You want to get wallow in some really bad tech news? Check out Yahoo’s dismal quarter. There’s an Exedrin headache for ya.
Apple has dipped back into the three hundreds and off historical highs. But with a mundane price to earnings ratio of 16:07 the Cupertino company hardly seems a candidate for bursting bubble syndrome. Compare that to Amazon, whose P/E is is a whopping 105.3, and even Google, which also prints money but tips the scales at 20.72.
That said, Apple gave the Street a reason — let’s call it an excuse, shall we? — for supply in its shares to outstrip demand after hours Tuesday when the company reported fiscal fourth quarter earnings. Part of the reason for the investor retreat was a rare miss in the rarified expectations of earnings for the maker of the iPhone and iPad. There was also a dip, relatively speaking, in the sales of iPhones. This is not really a novel effect, since Apple has conditioned us to expect a new model of the world’s most popular handset every year at about this time. CEO Tim Cook, pointing to the section of the park where he will hit a home run, says we should expect record iPhone sales in the December quarter, the holiday period and Apple’s Q1.
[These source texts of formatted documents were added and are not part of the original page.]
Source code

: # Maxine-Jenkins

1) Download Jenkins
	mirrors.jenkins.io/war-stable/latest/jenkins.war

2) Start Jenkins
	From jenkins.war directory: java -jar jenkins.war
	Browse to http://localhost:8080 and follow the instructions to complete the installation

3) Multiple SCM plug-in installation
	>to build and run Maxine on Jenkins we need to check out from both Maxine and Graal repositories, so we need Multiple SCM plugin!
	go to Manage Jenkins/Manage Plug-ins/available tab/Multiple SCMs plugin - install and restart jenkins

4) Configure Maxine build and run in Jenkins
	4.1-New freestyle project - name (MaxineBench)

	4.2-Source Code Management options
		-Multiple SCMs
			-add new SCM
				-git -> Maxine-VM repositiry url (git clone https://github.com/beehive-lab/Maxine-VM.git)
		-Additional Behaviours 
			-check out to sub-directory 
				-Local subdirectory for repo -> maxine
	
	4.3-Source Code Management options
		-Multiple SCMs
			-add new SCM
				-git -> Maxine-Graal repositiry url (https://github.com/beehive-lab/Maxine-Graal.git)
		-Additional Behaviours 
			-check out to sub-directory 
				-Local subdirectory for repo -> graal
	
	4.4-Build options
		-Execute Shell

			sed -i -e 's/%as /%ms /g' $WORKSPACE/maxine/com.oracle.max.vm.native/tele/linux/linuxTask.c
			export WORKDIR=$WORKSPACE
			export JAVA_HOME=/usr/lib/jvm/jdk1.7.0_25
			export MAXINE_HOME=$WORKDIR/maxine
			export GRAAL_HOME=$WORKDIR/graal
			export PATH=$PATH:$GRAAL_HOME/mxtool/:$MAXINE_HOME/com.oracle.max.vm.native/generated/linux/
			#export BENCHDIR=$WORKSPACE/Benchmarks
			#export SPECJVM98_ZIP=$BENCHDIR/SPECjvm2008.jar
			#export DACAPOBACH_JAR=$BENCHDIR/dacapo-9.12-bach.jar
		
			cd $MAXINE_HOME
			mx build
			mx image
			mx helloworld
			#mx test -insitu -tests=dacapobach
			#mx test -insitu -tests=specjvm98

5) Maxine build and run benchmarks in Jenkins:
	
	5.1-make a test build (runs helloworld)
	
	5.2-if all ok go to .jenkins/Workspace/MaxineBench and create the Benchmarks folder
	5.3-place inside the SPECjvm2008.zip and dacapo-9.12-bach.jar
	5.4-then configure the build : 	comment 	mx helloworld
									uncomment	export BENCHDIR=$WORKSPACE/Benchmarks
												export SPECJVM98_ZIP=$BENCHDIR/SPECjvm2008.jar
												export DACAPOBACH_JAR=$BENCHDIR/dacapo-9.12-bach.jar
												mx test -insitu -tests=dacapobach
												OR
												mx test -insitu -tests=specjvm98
OK, we’ve all had a little fun. But it’s time to get serious. Any notion that Apple’s Q4, or iPhone 4 sales, are indicative of anything significant are, to use a highly technical financial term, loopy.
I don’t and can’t own individual shares in Apple, or anything else, and I’m not a qualified financial advisor. But if you think this is a good time to exit Apple, savor the deadpan of this analyst quoted in a Reuters story:
“Investors are going to start to speculate that there is change under way now that Jobs is gone, and that there’s trouble ahead. We don’t share that point,” said Channing Smith, co-manager at Capital Advisors Growth Fund, which holds Apple shares.
Apple is the poster boy for buy the rumor, sell the news. What was interesting yesterday was how much selling there was going on, although at these levels it should surprise nobody that the cowboys who trade in extended hours were looking for the exits a bit after a year in which the company’s shares increased by more than one-third — and more than 100 points since June 20. The ensuing “stunned” investor reaction has set Apple back to a trading range it hadn’t seen in … eight days.
Apple doesn’t disappoint, so when it does it should raise some eyebrows. And it doesn’t help that it disappointed on the first earnings report of the post-Steve Jobs era.
Still, you can’t be too careful. When I get my iPhone 4S on Thursday I will be sure to ask Siri, “What’s up with Apple?” I wouldn’t be the least bit surprised if one of those Wolfram-Alpha Easter eggs replies: “Chill, man.”